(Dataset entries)

= Beginning of Section =

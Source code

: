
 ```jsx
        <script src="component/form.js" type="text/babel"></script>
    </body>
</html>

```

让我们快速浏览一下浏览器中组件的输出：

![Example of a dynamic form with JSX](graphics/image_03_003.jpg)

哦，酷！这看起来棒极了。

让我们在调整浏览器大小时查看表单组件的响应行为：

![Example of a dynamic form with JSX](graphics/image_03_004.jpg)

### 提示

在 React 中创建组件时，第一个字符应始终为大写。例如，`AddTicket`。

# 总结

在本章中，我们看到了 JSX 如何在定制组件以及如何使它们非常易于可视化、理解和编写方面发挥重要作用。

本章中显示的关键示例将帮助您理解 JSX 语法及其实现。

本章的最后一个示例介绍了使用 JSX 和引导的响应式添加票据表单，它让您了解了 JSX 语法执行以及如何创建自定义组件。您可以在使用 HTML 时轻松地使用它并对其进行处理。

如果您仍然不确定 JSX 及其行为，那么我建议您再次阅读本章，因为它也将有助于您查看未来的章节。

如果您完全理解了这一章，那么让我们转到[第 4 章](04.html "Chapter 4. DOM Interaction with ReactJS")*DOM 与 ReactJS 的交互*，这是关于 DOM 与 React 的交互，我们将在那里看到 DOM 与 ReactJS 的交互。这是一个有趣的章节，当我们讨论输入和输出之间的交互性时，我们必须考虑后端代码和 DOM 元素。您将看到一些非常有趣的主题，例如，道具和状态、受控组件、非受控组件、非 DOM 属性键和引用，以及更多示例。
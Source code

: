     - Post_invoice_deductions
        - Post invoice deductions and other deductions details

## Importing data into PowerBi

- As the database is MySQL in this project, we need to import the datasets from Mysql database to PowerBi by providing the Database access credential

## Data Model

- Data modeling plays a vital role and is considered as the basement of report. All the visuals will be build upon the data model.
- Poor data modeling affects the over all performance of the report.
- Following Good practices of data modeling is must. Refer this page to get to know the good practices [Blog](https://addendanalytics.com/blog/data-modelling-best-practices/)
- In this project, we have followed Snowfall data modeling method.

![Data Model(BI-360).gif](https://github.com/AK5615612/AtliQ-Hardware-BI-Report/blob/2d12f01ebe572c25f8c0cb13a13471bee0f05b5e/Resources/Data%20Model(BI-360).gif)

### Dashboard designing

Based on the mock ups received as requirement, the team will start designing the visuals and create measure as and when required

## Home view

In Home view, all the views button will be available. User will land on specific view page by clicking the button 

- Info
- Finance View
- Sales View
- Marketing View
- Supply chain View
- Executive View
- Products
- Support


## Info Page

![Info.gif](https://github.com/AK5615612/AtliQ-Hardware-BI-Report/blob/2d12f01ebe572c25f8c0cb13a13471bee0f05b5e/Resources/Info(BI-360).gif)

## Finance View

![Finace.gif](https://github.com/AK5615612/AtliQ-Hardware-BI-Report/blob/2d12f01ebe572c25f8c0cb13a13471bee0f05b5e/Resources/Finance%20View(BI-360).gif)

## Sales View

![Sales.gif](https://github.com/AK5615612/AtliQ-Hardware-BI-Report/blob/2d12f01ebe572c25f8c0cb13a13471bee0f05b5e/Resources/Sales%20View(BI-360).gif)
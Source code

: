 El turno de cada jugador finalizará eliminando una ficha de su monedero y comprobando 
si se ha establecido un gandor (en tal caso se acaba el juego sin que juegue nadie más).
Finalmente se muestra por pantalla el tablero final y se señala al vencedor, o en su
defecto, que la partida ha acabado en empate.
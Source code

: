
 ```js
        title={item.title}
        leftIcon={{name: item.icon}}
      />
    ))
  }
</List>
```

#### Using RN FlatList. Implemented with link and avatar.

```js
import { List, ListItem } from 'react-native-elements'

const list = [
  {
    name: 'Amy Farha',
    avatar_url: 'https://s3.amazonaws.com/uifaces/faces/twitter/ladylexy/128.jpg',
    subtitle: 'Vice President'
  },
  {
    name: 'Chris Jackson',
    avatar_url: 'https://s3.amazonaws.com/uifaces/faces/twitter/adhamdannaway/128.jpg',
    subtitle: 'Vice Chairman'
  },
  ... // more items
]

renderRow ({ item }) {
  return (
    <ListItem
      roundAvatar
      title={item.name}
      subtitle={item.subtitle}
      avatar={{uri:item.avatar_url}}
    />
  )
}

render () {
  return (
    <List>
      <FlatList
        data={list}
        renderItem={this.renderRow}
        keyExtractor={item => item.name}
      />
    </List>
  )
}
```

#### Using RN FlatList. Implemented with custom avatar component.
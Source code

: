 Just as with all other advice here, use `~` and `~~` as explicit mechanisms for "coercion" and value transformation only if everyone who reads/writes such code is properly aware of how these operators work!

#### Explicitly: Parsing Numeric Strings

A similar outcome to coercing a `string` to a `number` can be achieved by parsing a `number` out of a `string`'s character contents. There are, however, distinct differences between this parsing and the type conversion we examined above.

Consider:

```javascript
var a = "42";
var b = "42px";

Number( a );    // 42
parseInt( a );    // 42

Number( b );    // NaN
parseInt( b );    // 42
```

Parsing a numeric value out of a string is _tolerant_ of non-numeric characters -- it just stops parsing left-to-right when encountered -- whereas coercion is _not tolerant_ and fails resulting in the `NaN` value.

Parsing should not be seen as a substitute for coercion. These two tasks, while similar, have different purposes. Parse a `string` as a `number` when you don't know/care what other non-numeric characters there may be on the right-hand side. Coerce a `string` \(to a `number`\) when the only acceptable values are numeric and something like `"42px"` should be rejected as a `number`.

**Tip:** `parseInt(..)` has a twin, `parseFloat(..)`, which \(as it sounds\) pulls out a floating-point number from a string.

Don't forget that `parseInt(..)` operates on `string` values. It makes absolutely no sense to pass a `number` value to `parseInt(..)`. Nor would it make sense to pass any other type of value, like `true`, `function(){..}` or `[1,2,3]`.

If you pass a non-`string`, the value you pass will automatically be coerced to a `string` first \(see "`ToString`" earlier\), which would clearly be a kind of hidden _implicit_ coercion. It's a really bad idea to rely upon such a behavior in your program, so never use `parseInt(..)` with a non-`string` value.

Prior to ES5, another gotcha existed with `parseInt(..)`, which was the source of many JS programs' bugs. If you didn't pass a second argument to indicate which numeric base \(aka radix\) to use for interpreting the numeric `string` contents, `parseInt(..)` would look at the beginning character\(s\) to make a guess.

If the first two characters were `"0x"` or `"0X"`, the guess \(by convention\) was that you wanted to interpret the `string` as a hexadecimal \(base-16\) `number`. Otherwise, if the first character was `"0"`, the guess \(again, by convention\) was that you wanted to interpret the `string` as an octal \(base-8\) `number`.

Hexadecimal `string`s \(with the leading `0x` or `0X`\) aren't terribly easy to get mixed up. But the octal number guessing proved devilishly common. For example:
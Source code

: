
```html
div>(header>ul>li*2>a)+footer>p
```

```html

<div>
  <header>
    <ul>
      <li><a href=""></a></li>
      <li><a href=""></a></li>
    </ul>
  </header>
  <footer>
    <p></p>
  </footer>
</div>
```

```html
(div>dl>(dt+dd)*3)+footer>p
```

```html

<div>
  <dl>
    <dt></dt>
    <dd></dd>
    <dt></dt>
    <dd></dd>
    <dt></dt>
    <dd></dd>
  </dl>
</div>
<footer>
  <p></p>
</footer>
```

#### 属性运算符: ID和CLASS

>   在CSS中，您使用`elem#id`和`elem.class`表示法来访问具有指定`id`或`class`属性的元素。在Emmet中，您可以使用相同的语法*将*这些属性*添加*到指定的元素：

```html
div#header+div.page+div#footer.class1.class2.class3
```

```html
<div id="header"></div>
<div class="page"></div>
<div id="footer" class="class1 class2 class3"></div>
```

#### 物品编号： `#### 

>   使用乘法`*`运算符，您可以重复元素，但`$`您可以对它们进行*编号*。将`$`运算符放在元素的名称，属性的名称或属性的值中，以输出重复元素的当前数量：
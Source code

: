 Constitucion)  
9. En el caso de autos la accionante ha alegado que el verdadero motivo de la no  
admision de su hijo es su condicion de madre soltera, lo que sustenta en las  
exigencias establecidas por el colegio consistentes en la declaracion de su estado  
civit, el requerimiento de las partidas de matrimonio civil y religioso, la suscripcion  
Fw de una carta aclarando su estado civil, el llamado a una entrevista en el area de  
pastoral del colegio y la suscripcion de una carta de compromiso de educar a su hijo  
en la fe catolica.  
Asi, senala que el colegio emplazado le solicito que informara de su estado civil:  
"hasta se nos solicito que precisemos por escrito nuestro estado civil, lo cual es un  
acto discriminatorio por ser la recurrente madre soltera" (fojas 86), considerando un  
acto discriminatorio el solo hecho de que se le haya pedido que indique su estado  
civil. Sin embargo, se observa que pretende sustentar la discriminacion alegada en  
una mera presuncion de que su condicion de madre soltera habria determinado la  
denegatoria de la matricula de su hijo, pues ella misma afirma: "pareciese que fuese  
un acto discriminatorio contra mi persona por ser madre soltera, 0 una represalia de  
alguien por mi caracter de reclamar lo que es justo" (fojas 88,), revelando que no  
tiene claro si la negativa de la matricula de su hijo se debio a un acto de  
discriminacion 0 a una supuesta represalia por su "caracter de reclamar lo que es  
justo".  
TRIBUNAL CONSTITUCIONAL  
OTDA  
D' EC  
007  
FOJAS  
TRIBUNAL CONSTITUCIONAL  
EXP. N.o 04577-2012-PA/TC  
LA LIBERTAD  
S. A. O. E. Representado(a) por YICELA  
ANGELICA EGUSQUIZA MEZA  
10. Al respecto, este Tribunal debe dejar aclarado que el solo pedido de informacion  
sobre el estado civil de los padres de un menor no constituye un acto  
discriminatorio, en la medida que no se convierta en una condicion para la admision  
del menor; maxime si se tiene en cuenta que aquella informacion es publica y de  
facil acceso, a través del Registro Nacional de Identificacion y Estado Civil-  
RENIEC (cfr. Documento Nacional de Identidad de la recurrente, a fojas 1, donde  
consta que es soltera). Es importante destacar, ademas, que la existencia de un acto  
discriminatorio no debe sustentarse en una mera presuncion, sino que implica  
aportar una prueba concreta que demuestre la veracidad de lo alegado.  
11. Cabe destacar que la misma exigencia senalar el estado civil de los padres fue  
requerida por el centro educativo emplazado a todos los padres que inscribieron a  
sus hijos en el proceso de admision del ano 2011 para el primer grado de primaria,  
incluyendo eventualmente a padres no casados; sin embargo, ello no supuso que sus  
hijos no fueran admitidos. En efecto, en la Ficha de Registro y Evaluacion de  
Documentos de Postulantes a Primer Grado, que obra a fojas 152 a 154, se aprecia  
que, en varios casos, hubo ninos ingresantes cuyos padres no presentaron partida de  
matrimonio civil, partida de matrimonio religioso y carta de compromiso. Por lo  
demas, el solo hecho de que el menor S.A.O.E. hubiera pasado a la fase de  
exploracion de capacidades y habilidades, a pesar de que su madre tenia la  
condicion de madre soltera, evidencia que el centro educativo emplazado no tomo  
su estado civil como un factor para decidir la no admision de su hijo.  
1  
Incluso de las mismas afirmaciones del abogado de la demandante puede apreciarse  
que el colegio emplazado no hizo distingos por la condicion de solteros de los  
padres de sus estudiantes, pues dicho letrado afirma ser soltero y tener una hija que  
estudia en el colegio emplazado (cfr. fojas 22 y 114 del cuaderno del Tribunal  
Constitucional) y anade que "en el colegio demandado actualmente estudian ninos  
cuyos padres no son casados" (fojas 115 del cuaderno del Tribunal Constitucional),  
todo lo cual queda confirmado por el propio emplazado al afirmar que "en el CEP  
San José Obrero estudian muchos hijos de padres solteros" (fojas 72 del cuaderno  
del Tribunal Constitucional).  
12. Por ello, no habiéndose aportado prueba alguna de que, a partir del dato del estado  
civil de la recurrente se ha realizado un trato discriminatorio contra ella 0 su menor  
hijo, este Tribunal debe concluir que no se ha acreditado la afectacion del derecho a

= End of Section =

REQUIRED WORK ->
Please set down again, word for word, only the lines from the start of the entries through the line with "让我们在调整浏览器大小时查看表单组件的响应行为：", both ends included.

OUTPUT BELOW ->
Source code

:
 ```jsx
        <script src="component/form.js" type="text/babel"></script>
    </body>
</html>

```

让我们快速浏览一下浏览器中组件的输出：

![Example of a dynamic form with JSX](graphics/image_03_003.jpg)

哦，酷！这看起来棒极了。

让我们在调整浏览器大小时查看表单组件的响应行为：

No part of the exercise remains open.